- Excerpted data -

══════════

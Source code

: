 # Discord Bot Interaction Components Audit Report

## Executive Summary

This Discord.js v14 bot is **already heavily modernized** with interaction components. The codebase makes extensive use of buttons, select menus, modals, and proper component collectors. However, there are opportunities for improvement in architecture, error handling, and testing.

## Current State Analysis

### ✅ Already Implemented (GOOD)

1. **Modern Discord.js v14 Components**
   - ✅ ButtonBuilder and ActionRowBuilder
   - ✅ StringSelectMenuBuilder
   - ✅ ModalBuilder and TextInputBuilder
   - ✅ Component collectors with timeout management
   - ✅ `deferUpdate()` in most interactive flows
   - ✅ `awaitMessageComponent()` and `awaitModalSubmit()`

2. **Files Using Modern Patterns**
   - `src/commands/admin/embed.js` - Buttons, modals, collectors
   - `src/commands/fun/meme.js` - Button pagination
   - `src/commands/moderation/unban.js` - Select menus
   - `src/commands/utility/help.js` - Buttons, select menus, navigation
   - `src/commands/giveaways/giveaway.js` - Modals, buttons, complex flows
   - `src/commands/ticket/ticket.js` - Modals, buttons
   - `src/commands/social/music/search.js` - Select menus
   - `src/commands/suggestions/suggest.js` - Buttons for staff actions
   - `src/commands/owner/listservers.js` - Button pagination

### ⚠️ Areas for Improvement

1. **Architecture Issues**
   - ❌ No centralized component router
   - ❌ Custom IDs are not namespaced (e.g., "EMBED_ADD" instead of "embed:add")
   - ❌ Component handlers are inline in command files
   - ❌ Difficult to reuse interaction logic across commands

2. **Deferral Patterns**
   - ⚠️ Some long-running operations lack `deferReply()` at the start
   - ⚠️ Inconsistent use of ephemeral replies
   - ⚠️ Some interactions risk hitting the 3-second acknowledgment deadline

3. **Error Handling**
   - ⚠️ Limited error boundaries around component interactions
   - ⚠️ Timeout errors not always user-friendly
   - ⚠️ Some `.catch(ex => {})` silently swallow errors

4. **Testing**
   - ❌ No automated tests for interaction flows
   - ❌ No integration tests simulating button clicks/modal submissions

══════════

Give again only the lines of the material above that run from the one with "- ❌ Component" through the end, both included, exactly as they appear.

   - ❌ Component handlers are inline in command files
   - ❌ Difficult to reuse interaction logic across commands

2. **Deferral Patterns**
   - ⚠️ Some long-running operations lack `deferReply()` at the start
   - ⚠️ Inconsistent use of ephemeral replies
   - ⚠️ Some interactions risk hitting the 3-second acknowledgment deadline

3. **Error Handling**
   - ⚠️ Limited error boundaries around component interactions
   - ⚠️ Timeout errors not always user-friendly
   - ⚠️ Some `.catch(ex => {})` silently swallow errors

4. **Testing**
   - ❌ No automated tests for interaction flows
   - ❌ No integration tests simulating button clicks/modal submissions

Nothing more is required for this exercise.